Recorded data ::
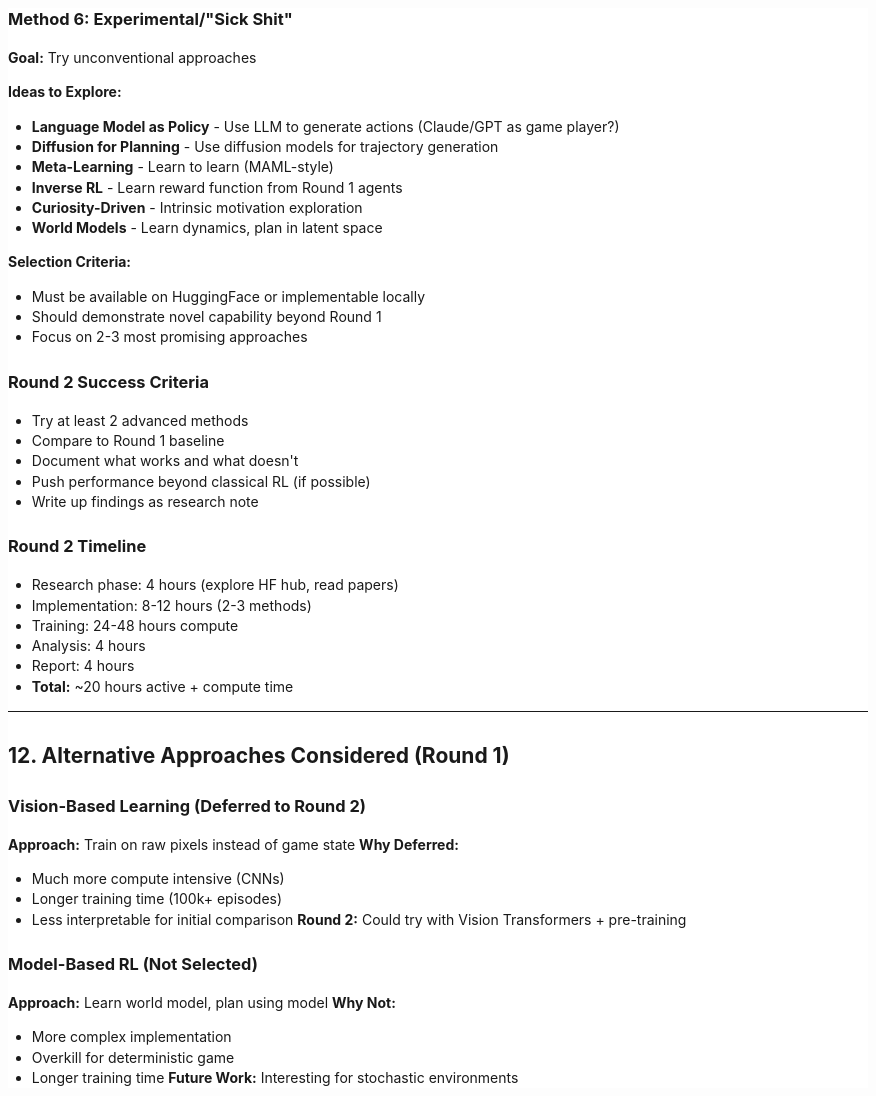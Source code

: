 ### Method 6: Experimental/"Sick Shit"
**Goal:** Try unconventional approaches

**Ideas to Explore:**
- **Language Model as Policy** - Use LLM to generate actions (Claude/GPT as game player?)
- **Diffusion for Planning** - Use diffusion models for trajectory generation
- **Meta-Learning** - Learn to learn (MAML-style)
- **Inverse RL** - Learn reward function from Round 1 agents
- **Curiosity-Driven** - Intrinsic motivation exploration
- **World Models** - Learn dynamics, plan in latent space

**Selection Criteria:**
- Must be available on HuggingFace or implementable locally
- Should demonstrate novel capability beyond Round 1
- Focus on 2-3 most promising approaches

### Round 2 Success Criteria
- Try at least 2 advanced methods
- Compare to Round 1 baseline
- Document what works and what doesn't
- Push performance beyond classical RL (if possible)
- Write up findings as research note

### Round 2 Timeline
- Research phase: 4 hours (explore HF hub, read papers)
- Implementation: 8-12 hours (2-3 methods)
- Training: 24-48 hours compute
- Analysis: 4 hours
- Report: 4 hours
- **Total:** ~20 hours active + compute time

---

## 12. Alternative Approaches Considered (Round 1)

### Vision-Based Learning (Deferred to Round 2)
**Approach:** Train on raw pixels instead of game state
**Why Deferred:**
- Much more compute intensive (CNNs)
- Longer training time (100k+ episodes)
- Less interpretable for initial comparison
**Round 2:** Could try with Vision Transformers + pre-training

### Model-Based RL (Not Selected)
**Approach:** Learn world model, plan using model
**Why Not:**
- More complex implementation
- Overkill for deterministic game
- Longer training time
**Future Work:** Interesting for stochastic environments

BRIEF :: The line containing "- Push performance" and every line after it, up to and including the last line of the records, should be reproduced exactly, with nothing else.

RESPONSE TO THE EXERCISE ::
- Push performance beyond classical RL (if possible)
- Write up findings as research note

### Round 2 Timeline
- Research phase: 4 hours (explore HF hub, read papers)
- Implementation: 8-12 hours (2-3 methods)
- Training: 24-48 hours compute
- Analysis: 4 hours
- Report: 4 hours
- **Total:** ~20 hours active + compute time

---

## 12. Alternative Approaches Considered (Round 1)

### Vision-Based Learning (Deferred to Round 2)
**Approach:** Train on raw pixels instead of game state
**Why Deferred:**
- Much more compute intensive (CNNs)
- Longer training time (100k+ episodes)
- Less interpretable for initial comparison
**Round 2:** Could try with Vision Transformers + pre-training

### Model-Based RL (Not Selected)
**Approach:** Learn world model, plan using model
**Why Not:**
- More complex implementation
- Overkill for deterministic game
- Longer training time
**Future Work:** Interesting for stochastic environments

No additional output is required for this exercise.